Et si je vous parlais de l’autisme?

En ma qualité de romancier/essayiste en herbe, je m’intéresse à la psychologie de mon environnement social et culturel. Depuis quelques mois, j’observe les comportements de deux enfants, quasiment de même âge, lorsqu’ils interagissent dans leurs jeux, et expriment leurs besoins et leurs sentiments. Ils sont cousins. Le moins âgé est très communicatif. Il réagit avec davantage de facilités aux émotions des autres. Il baragouine maman et papa, répond aux sourires, et par moment, imite des pas de danse. Alors que celui de deux ans, lui, il peine à échanger avec son environnement. Plutôt que de reproduire ce qu’il entend, il s’exprime par le toucher. Par exemple, lorsqu’il veut transmettre une information à quelqu’un, il se dirige vers lui, le tapote au cas où il s’en apercevrait pas encore, puis lui fait des signes de l’index. Face à un refus ou une interdiction, il met des coups pour exprimer son mécontentement, pleure, et parfois crie très fort.
D’observation, je me faisais l’hypothèse qu’il s’agirait peut-être d’un problème de surdité, et que consulter un spécialiste dans ce cas serait fondamental. Cependant, sa mère m’a appris que elle aussi avait eu des difficultés similaires au cours de son enfance, et qu’elles étaient liées au fétichisme. Jusqu’à l’âge de dix ans, elle comprenait parfaitement quand on lui parlait, mais éprouvait du mal à trouver les mots pour y répondre. Cette situation, regrette t-elle, avait retardé son entrée à l’école. J’ai demandé des nouvelles du garçon récemment, et selon les avis, il semble avoir progressé. Il est capable de comprendre une dizaine de mots, répéter maman, tatie et bonsoir, et joue à Temple Run sur une tablette avec une dextérité surprenante. Néamoins, il reste souvent froid et son côté agressif persiste. Est -ce un problème d’éveil? A coup sûr, mon avis de profane serait l’affirmative. Mais lequel? Seuls des spécialistes détiennent les réponses. Sauf que son attitude et le cas de sa maman me renvoient aux symptômes de l’autisme chez un enfant.
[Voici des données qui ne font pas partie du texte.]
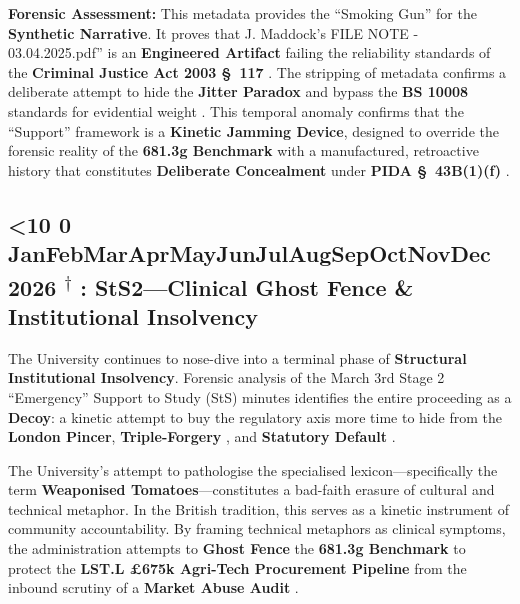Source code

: \documentclass{EMBASSY}
\DeclareRobustCommand{\gmt}[3]{%
    \texorpdfstring{%
        {\color{DateGold}\textbf{%
            \ifnum#1<10 0\fi#1\,\textperiodcentered\,%
            \ifcase#2\or Jan\or Feb\or Mar\or Apr\or May\or Jun\or Jul\or Aug\or Sep\or Oct\or Nov\or Dec\fi
            \,\textperiodcentered\,20#3%
            \textsuperscript{$\dagger$}%
        }}%
    }{%
        (#1/#2/#3)%
    }%
}
\begin{document}
\textbf{Forensic Assessment:} This metadata provides the ``Smoking Gun'' for the \textbf{Synthetic Narrative}. It proves that J. Maddock’s FILE NOTE - 03.04.2025.pdf'' is an \textbf{Engineered Artifact} failing the reliability standards of the \textbf{Criminal Justice Act 2003 \S~117} \cite{CJA03}. The stripping of metadata confirms a deliberate attempt to hide the \textbf{Jitter Paradox} and bypass the \textbf{BS 10008} standards for evidential weight \cite{BSI10008}. This temporal anomaly confirms that the ``Support'' framework is a \textbf{Kinetic Jamming Device}, designed to override the forensic reality of the \textbf{681.3g Benchmark} with a manufactured, retroactive history that constitutes \textbf{Deliberate Concealment} under \textbf{PIDA \S~43B(1)(f)} \cite{PIDA98}.

\subsection{\gmt{7}{3}{26}: StS2---Clinical Ghost Fence \& Institutional Insolvency}
The University continues to nose-dive into a terminal phase of \textbf{Structural Institutional Insolvency}. Forensic analysis of the March 3rd Stage 2 ``Emergency'' Support to Study (StS) minutes identifies the entire proceeding as a \textbf{Decoy}: a kinetic attempt to buy the regulatory axis more time to hide from the \textbf{London Pincer}, \textbf{Triple-Forgery} \cite{FCA81}, and \textbf{Statutory Default} \cite{ERA88}.

The University’s attempt to pathologise the specialised lexicon---specifically the term \textbf{Weaponised Tomatoes}---constitutes a bad-faith erasure of cultural and technical metaphor. In the British tradition, this serves as a kinetic instrument of community accountability. By framing technical metaphors as clinical symptoms, the administration attempts to \textbf{Ghost Fence} the \textbf{681.3g Benchmark} to protect the \textbf{LST.L \pounds675k Agri-Tech Procurement Pipeline} from the inbound scrutiny of a \textbf{Market Abuse Audit} \cite{UKMAR}.
\end{document}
Revenons à notre fil conducteur. L’enfant est agressif. Il est toujours prêt à mettre des coups. En guise de sermon que, sans nul doute, il ne comprendra guère, sa tante et sa mère le frappe quand elles en ont ras le bol. Ce qui signifie, au lieu d’être assisté dans son anomalie, elles l’ont roué de coups. En plus, il est sans cesse comparé à son cousin. Dans un tel conditionnement, comment pourra t-il développer la tolérance, l’empathie et un niveau de sociabilité à l’avenir? Admettons que à l’âge adulte, il côtoie des femmes sans avoir subi d’examens cliniques et de thérapies. Ne risquera t-il pas de reproduire le même schéma dans lequel il a débuté? Qu’est-ce que sera sa vie affective, voire sexuelle?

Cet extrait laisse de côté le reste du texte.